- **Activity**: Lines from the one containing "Wind Direction: WSW" through the last line of the data below are to be returned exactly; leave out the rest.

+ + +

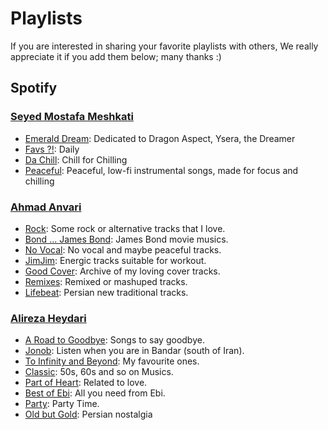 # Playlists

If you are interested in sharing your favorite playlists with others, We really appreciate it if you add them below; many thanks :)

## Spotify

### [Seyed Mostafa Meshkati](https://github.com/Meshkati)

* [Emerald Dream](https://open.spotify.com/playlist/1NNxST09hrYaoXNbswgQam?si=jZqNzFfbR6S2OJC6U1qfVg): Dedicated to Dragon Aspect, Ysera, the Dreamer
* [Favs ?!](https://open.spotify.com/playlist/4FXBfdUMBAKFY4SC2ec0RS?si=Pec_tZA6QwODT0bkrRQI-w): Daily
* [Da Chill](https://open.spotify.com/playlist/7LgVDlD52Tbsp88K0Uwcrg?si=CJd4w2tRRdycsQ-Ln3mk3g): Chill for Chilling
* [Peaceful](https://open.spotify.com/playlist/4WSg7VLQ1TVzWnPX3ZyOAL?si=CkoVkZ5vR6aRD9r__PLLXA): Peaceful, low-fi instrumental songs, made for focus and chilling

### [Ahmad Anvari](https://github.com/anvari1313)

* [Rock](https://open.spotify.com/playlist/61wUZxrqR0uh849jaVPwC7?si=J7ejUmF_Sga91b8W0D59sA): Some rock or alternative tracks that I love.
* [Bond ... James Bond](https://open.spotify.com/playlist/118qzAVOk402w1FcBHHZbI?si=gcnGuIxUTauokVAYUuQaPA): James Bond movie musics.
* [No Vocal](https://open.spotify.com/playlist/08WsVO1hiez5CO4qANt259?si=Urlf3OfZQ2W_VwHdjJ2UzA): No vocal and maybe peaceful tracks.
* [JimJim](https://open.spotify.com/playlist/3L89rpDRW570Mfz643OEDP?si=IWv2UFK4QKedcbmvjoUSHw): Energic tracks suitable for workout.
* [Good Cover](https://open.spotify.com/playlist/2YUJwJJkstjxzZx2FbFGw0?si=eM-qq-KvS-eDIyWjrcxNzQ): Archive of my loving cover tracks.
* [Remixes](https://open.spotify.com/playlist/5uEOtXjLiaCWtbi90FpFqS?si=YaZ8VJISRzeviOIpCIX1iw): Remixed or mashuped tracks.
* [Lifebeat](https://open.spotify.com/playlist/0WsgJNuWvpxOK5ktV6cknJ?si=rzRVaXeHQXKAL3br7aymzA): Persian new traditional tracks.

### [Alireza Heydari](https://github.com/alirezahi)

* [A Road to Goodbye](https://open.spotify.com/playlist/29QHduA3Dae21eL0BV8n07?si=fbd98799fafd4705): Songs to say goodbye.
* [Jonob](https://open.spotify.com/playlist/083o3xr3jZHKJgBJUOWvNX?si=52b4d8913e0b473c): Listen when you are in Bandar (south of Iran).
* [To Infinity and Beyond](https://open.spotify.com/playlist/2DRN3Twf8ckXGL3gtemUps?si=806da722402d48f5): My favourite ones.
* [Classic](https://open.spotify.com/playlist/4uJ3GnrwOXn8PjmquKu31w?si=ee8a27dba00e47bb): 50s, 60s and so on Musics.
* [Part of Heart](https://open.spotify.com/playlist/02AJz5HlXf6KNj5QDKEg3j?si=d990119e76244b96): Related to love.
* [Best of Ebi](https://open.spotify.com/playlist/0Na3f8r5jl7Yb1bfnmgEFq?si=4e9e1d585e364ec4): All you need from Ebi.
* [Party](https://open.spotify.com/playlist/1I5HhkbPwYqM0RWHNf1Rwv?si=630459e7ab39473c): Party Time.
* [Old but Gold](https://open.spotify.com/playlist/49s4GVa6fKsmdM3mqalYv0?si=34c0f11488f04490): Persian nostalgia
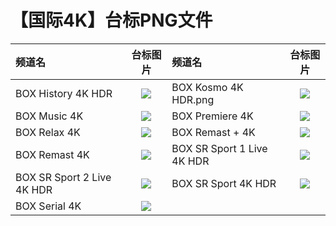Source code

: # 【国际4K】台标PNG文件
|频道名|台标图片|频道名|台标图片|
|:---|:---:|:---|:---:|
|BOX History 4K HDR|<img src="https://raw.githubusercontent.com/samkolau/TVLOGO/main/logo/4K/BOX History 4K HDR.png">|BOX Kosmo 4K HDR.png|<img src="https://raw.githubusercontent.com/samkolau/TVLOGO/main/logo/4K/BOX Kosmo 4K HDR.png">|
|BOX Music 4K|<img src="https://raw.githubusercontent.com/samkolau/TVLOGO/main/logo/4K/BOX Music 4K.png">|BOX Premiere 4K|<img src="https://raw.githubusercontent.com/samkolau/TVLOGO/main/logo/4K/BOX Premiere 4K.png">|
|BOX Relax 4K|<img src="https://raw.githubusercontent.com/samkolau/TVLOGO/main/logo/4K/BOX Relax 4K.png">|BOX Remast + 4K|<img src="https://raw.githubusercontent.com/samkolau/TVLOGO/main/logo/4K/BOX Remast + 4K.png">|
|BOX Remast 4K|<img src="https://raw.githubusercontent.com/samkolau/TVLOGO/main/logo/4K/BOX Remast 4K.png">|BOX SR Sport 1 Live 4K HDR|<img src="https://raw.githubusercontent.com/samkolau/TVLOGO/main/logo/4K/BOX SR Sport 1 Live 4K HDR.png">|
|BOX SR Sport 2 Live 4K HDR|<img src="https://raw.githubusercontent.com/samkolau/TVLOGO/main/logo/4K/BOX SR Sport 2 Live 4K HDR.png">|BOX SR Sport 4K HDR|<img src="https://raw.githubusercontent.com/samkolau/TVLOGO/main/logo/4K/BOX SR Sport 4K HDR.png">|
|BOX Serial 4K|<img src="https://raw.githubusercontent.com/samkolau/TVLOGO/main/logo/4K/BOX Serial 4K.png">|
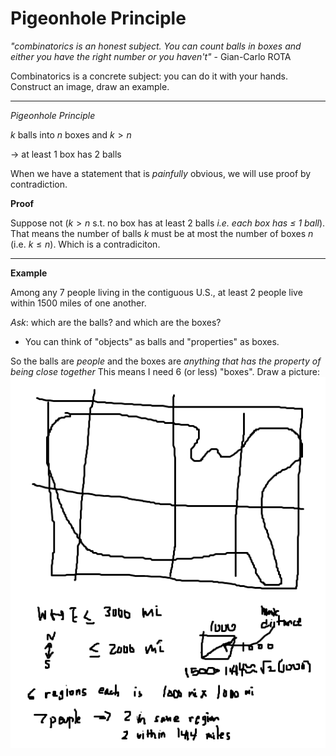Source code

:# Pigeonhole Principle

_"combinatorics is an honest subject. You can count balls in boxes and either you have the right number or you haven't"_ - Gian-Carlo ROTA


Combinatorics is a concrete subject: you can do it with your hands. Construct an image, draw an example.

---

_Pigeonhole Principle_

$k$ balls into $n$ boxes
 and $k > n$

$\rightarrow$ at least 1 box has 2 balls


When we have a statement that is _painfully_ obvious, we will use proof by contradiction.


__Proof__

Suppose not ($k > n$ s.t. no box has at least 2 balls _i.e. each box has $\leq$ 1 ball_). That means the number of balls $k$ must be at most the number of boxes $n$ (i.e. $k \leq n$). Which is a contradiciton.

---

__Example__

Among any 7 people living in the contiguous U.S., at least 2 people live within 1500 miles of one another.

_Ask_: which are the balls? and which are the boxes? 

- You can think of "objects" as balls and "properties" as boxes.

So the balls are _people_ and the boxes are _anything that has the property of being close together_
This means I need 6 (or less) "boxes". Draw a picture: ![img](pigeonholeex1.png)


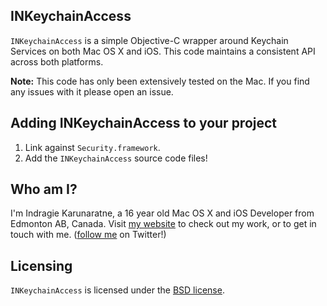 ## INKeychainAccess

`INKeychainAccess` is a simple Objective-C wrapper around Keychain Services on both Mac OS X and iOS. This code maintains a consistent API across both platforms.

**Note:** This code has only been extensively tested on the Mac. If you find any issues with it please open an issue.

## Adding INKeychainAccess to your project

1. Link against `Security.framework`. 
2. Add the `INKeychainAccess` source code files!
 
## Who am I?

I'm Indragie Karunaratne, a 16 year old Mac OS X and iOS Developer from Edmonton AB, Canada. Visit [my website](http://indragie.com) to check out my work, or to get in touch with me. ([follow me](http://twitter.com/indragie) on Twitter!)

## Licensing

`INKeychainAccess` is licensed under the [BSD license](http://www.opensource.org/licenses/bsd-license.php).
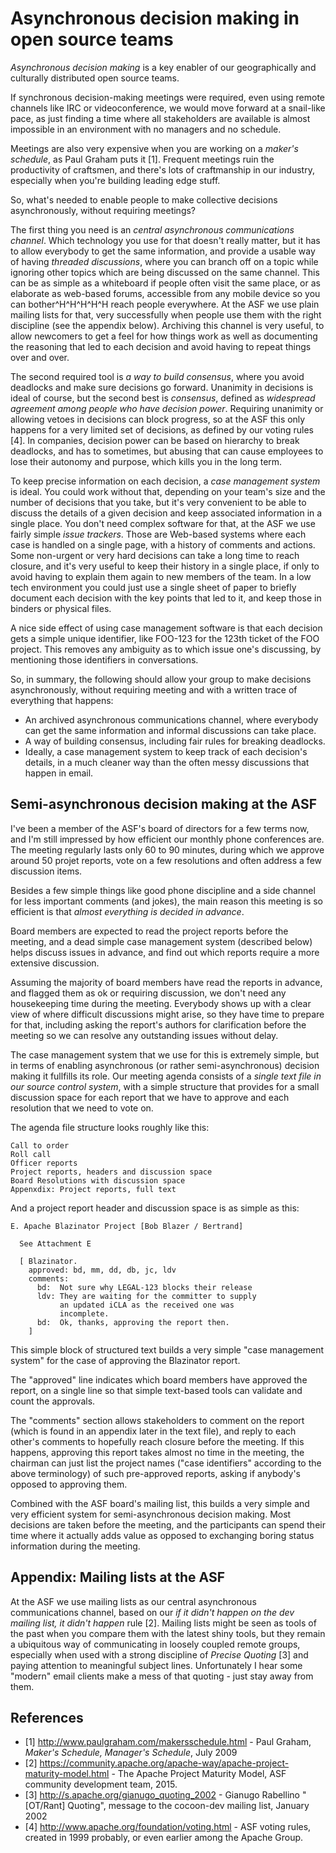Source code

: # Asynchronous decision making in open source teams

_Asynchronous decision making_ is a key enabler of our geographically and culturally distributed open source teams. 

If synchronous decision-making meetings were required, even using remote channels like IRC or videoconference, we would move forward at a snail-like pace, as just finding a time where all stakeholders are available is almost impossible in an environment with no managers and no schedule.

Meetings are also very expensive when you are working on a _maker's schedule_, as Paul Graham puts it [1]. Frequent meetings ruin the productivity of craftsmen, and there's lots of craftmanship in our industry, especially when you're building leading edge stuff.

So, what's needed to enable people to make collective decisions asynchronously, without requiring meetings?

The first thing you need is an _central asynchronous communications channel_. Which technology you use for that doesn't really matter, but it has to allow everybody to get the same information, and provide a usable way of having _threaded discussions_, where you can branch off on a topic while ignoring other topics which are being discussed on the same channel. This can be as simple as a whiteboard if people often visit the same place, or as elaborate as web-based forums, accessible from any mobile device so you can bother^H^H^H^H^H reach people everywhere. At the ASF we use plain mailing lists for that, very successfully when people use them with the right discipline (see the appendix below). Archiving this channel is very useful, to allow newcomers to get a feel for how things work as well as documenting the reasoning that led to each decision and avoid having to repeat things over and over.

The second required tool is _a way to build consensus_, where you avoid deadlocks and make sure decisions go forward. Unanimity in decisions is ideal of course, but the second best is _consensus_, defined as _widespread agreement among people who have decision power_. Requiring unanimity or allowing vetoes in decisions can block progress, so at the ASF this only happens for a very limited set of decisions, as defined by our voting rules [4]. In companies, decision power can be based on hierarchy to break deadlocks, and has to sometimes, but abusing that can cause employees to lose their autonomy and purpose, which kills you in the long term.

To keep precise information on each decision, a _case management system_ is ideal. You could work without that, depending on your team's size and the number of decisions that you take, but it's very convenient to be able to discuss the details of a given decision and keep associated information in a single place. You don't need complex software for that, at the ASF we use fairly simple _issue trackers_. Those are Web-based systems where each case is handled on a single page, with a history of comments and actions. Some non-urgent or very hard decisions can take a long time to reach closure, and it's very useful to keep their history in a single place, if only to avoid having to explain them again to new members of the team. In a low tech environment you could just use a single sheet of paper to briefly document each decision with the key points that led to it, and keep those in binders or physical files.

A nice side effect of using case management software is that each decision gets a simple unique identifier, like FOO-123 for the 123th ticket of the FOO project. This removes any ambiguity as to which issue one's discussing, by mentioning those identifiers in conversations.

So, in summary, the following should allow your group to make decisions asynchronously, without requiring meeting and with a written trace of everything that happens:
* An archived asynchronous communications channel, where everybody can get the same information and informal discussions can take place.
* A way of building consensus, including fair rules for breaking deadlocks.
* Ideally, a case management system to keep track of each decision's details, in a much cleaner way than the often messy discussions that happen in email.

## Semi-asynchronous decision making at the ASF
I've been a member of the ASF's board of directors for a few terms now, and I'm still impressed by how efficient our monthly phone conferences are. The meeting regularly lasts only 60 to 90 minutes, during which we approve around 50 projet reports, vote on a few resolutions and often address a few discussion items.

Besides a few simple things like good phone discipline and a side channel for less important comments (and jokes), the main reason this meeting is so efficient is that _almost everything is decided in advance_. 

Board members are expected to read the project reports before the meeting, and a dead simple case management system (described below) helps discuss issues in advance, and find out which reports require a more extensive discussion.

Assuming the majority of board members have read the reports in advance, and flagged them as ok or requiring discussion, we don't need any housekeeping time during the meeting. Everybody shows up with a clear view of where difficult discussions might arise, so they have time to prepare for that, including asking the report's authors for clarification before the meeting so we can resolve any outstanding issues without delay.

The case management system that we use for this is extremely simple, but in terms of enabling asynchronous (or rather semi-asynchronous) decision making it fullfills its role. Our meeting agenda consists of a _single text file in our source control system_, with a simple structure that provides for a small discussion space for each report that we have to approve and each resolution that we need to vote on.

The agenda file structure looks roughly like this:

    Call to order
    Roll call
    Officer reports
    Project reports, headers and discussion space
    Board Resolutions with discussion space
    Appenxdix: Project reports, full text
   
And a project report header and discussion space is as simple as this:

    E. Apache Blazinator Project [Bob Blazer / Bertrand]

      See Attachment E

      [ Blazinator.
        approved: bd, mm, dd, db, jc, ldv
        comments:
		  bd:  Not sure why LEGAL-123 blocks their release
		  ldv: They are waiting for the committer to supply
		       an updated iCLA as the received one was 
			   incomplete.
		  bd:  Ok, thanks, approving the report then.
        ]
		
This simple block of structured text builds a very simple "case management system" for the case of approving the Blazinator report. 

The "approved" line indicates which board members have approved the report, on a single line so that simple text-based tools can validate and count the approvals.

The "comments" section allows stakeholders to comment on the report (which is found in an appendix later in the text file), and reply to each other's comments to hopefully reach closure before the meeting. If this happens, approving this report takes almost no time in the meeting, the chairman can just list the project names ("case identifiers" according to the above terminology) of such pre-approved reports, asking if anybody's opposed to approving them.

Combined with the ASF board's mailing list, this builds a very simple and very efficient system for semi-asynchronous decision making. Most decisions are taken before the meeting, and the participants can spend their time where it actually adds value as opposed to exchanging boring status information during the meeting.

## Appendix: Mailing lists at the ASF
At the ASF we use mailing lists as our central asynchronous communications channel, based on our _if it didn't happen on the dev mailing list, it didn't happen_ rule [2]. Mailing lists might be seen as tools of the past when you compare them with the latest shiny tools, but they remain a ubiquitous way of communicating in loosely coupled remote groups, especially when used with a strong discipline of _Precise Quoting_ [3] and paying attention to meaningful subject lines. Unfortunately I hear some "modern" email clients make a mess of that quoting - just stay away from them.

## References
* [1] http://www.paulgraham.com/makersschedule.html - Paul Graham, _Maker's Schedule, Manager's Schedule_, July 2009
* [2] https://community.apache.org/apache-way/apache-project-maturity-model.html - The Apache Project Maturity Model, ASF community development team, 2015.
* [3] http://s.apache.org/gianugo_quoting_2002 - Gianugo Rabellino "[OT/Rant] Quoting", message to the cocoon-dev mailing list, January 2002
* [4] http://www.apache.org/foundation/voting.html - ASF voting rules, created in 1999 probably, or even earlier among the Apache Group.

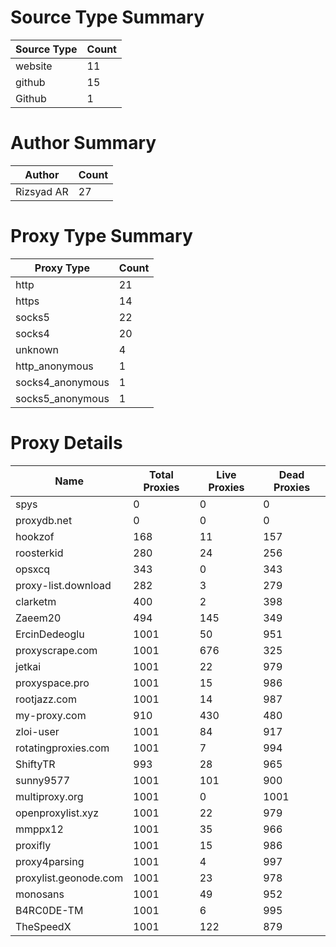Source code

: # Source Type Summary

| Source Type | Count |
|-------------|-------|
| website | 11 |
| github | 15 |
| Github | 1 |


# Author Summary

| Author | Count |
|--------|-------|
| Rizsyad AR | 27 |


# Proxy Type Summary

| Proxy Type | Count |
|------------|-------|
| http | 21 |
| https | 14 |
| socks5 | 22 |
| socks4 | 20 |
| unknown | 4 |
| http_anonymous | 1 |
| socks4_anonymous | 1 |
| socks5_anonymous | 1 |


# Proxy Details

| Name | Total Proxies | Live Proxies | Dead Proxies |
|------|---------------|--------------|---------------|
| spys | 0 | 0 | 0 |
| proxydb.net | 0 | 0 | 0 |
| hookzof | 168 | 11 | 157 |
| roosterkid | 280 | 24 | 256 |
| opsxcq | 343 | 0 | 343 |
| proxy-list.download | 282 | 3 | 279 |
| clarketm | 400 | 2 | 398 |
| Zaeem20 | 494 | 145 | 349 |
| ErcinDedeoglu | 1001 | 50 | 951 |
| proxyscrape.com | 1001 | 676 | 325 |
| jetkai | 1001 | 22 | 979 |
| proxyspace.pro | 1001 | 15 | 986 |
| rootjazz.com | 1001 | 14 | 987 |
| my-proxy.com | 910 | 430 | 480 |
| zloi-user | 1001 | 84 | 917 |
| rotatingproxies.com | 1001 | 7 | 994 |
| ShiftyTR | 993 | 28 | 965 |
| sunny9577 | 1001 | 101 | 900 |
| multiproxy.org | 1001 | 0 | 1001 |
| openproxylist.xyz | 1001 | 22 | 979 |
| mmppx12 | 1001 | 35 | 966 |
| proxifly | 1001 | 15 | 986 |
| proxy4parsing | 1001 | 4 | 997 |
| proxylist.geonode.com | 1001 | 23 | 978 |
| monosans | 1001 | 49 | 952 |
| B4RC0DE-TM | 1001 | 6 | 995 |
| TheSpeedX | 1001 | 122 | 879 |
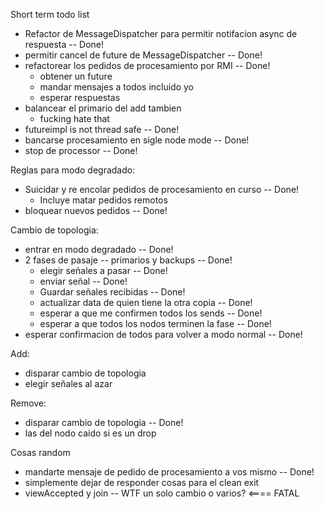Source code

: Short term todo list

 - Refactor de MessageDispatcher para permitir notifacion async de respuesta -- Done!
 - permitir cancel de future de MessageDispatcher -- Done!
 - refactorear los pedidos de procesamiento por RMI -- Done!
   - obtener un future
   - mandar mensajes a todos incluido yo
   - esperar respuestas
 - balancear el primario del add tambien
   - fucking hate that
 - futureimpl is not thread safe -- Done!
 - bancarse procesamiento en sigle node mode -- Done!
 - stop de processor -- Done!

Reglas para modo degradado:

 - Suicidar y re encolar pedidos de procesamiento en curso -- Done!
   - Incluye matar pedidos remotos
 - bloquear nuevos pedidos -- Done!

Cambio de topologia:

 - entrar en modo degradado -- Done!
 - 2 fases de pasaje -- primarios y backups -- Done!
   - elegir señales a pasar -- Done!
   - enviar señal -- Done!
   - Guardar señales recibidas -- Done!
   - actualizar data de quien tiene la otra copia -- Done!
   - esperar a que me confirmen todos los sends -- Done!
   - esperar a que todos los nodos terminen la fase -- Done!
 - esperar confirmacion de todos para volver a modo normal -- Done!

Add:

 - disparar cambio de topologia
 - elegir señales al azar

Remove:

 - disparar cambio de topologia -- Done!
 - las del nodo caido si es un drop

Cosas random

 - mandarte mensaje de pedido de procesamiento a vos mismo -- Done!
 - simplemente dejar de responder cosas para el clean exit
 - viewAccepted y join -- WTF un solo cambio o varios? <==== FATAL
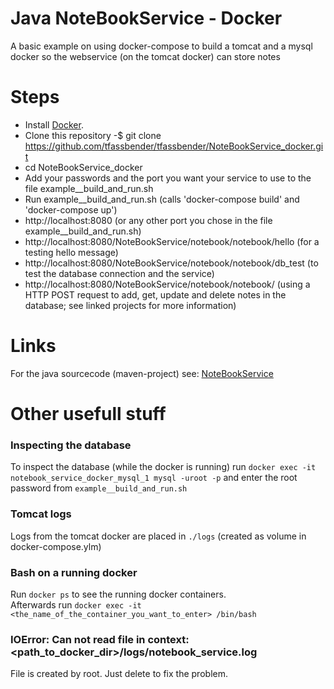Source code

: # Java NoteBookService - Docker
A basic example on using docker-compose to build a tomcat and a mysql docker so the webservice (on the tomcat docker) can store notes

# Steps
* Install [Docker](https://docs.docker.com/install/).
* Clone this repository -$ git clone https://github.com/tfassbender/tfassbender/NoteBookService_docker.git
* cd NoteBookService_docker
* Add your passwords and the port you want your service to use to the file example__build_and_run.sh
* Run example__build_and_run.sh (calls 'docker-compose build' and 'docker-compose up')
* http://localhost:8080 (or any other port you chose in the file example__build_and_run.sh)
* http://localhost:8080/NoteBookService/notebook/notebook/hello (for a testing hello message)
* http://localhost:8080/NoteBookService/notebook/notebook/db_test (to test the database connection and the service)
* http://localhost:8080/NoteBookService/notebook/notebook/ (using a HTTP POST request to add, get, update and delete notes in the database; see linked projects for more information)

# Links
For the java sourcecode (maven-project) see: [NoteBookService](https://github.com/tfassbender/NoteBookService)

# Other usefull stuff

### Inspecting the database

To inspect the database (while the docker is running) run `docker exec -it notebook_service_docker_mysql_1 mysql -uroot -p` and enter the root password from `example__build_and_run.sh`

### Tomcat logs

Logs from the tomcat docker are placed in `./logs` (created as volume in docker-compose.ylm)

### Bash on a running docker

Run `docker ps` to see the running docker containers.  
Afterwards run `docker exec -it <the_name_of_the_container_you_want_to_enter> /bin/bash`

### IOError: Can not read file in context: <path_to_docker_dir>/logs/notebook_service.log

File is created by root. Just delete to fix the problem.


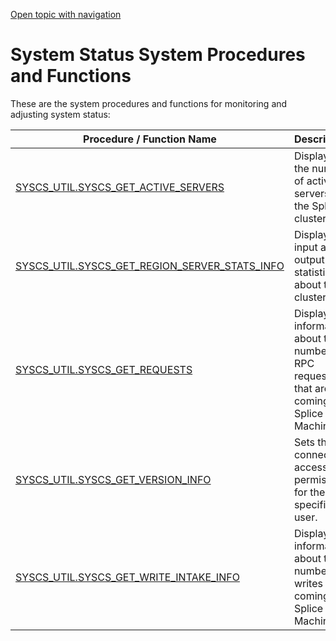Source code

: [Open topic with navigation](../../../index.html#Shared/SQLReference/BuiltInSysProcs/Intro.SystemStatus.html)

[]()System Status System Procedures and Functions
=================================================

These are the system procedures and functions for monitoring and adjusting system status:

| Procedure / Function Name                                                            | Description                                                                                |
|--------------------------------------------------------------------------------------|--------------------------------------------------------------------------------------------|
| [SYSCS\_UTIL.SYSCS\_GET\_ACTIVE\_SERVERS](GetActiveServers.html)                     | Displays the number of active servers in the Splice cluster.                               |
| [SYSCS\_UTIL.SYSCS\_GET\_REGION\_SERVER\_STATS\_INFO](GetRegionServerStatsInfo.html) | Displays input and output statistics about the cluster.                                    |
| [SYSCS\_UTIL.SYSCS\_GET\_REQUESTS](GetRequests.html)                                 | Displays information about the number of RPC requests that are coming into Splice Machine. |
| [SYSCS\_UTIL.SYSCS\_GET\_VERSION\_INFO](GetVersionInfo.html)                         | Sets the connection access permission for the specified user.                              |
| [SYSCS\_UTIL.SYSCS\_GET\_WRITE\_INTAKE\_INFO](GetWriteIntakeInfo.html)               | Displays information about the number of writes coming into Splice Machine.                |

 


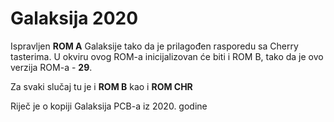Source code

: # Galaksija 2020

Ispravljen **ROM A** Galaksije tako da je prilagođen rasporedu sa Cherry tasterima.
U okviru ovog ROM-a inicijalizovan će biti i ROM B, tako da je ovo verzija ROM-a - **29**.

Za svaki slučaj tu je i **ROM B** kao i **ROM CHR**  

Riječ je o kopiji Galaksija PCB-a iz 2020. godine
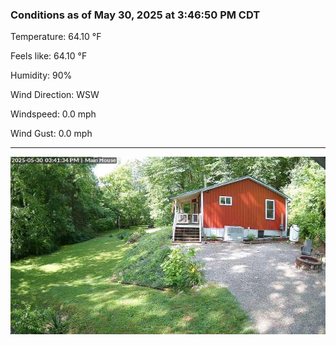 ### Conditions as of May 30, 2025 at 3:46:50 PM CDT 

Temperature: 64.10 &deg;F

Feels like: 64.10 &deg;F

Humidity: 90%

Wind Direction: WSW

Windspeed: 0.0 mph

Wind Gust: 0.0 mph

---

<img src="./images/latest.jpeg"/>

+ + +

- **Your response**:
Wind Direction: WSW

Windspeed: 0.0 mph

Wind Gust: 0.0 mph

---

<img src="./images/latest.jpeg"/>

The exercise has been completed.